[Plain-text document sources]

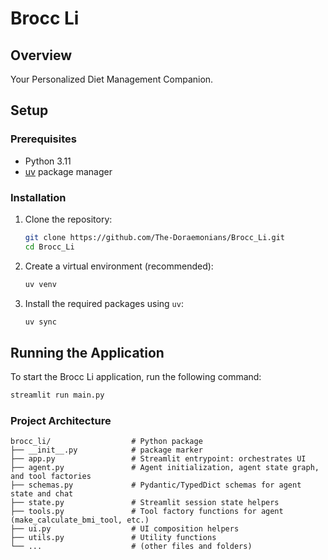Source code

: # Brocc Li

## Overview

Your Personalized Diet Management Companion.

## Setup

### Prerequisites

- Python 3.11
- [uv](https://github.com/astral-sh/uv) package manager

### Installation

1.  Clone the repository:

    ```bash
    git clone https://github.com/The-Doraemonians/Brocc_Li.git
    cd Brocc_Li
    ```

2.  Create a virtual environment (recommended):

    ```bash
    uv venv
    ```

3.  Install the required packages using `uv`:

    ```bash
    uv sync
    ```

## Running the Application

To start the Brocc Li application, run the following command:

```bash
streamlit run main.py
```


### Project Architecture

```
brocc_li/                  # Python package
├── __init__.py            # package marker
├── app.py                 # Streamlit entrypoint: orchestrates UI
├── agent.py               # Agent initialization, agent state graph, and tool factories
├── schemas.py             # Pydantic/TypedDict schemas for agent state and chat
├── state.py               # Streamlit session state helpers
├── tools.py               # Tool factory functions for agent (make_calculate_bmi_tool, etc.)
├── ui.py                  # UI composition helpers
├── utils.py               # Utility functions
└── ...                    # (other files and folders)
```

- [WHAT YOU ARE ASKED TO DO]
Which lines of the records contain "state"? Show each of them.

- [EXERCISE SOLUTION]
├── agent.py               # Agent initialization, agent state graph, and tool factories
├── schemas.py             # Pydantic/TypedDict schemas for agent state and chat
├── state.py               # Streamlit session state helpers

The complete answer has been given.